Témoignages et souvenirs
Les anciens racontent la secousse ressentie sur le coup de sifflet final, ce silence lourd, puis la fierté profonde d’avoir tutoyé l’exploit. Les plus jeunes, eux, ont grandi avec ces images rediffusées et ces récits partagés en famille. Dans tous les cas, la mémoire collective s’est construite autour de cette sensation tenace : tout était possible, et le cadre a tranché.
Des joueurs évoquent encore le son du ballon sur le bois, ce « clac » net qui traverse la pelouse jusqu’aux tribunes. Des supporters décrivent des soirées à Geoffroy-Guichard où l’on reparle des séquences, on refait les trajectoires du regard, on se demande ce qui se serait passé avec un montant rond. C’est la puissance d’un symbole : il invite chacun à rejouer l’histoire.
Souvenirs de joueurs et supporters
Un ancien milieu soufflera qu’il n’a jamais autant ressenti la gravité d’un détail matériel qu’en ce soir-là. Un abonné de longues dates dira qu’il a appris le mot « arête » en regardant le ralenti d’une frappe. Ces souvenirs n’opposent pas technique et émotion ; ils les tressent, comme un chant qui porte les Verts jusqu’au coup d’envoi suivant.
Récupération des poteaux
Parce qu’un mythe mérite un écrin, les montants de Glasgow ne pouvaient disparaître. C’est là qu’intervient l’énergie d’Ivan Curkovic, gardien emblématique des Verts, artisan déterminé de leur retour à Saint-Étienne. Avec ténacité, il facilite les démarches, coordonne les contacts et s’assure que ces fragments d’histoire rejoignent le Musée des Verts, pour que chacun puisse les voir de près.

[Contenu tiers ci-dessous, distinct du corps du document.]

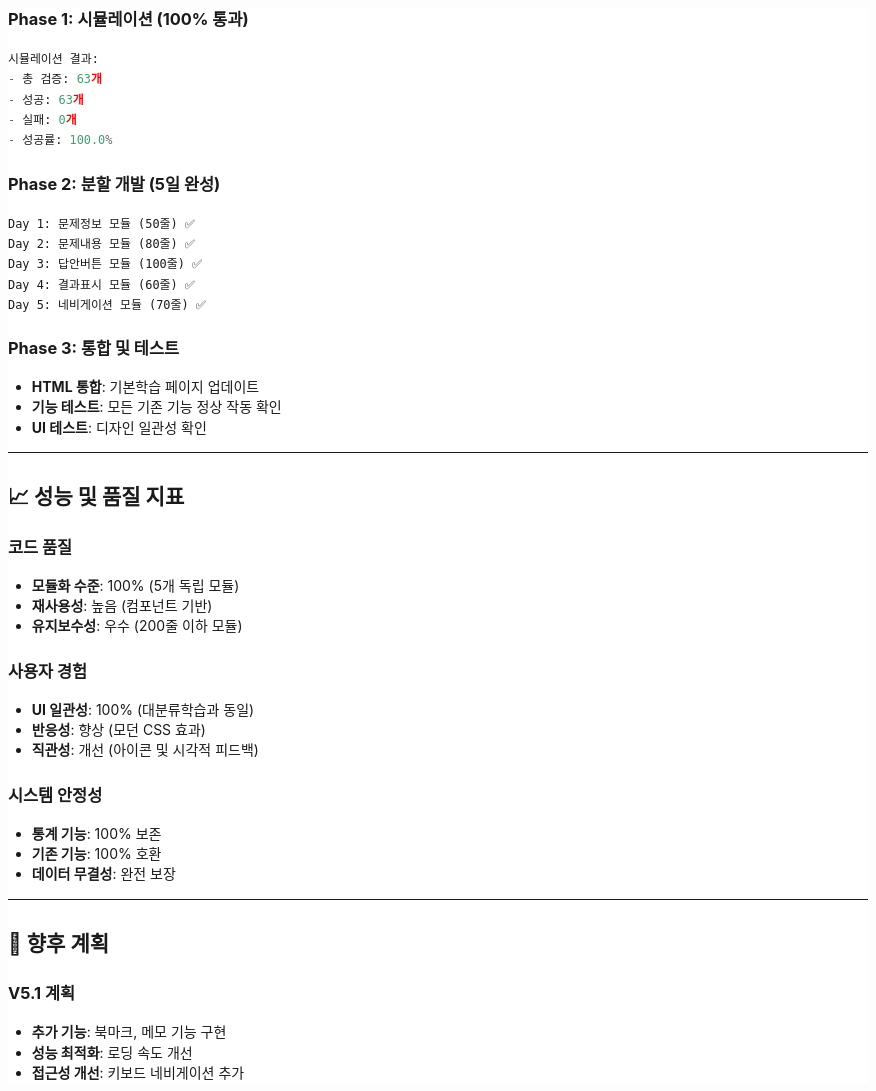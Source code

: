 ### **Phase 1: 시뮬레이션 (100% 통과)**
```python
시뮬레이션 결과:
- 총 검증: 63개
- 성공: 63개  
- 실패: 0개
- 성공률: 100.0%
```

### **Phase 2: 분할 개발 (5일 완성)**
```
Day 1: 문제정보 모듈 (50줄) ✅
Day 2: 문제내용 모듈 (80줄) ✅  
Day 3: 답안버튼 모듈 (100줄) ✅
Day 4: 결과표시 모듈 (60줄) ✅
Day 5: 네비게이션 모듈 (70줄) ✅
```

### **Phase 3: 통합 및 테스트**
- **HTML 통합**: 기본학습 페이지 업데이트
- **기능 테스트**: 모든 기존 기능 정상 작동 확인
- **UI 테스트**: 디자인 일관성 확인

---

## 📈 **성능 및 품질 지표**

### **코드 품질**
- **모듈화 수준**: 100% (5개 독립 모듈)
- **재사용성**: 높음 (컴포넌트 기반)
- **유지보수성**: 우수 (200줄 이하 모듈)

### **사용자 경험**
- **UI 일관성**: 100% (대분류학습과 동일)
- **반응성**: 향상 (모던 CSS 효과)
- **직관성**: 개선 (아이콘 및 시각적 피드백)

### **시스템 안정성**
- **통계 기능**: 100% 보존
- **기존 기능**: 100% 호환
- **데이터 무결성**: 완전 보장

---

## 🚀 **향후 계획**

### **V5.1 계획**
- **추가 기능**: 북마크, 메모 기능 구현
- **성능 최적화**: 로딩 속도 개선
- **접근성 개선**: 키보드 네비게이션 추가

Du stade d’origine à l’espace d’exposition, le voyage s’est fait avec précautions. Le bois d’origine exige un soin particulier : contrôle de l’humidité, supports adaptés, signalétique explicative. Même au repos, ces pièces continuent de parler, rappelant à quel point la matière influe sur le geste et la destinée d’un match.
Du terrain au musée
Placés sous vitrine, contextualisés par des photos, des maillots et des récits, les poteaux carrés changent de rôle : d’obstacles, ils deviennent passeurs de mémoire. Ils invitent à regarder autrement un but, sa géométrie, ses angles, et à ressentir la part de magie qui habite ce sport. La prochaine fois que vous verrez un tir caresser le montant, pensez à ces arêtes qui ont modelé une légende. Visiter le musée, c’est renouer avec cette histoire vivante, et saisir pourquoi un simple cadre peut faire battre plus vite le cœur vert.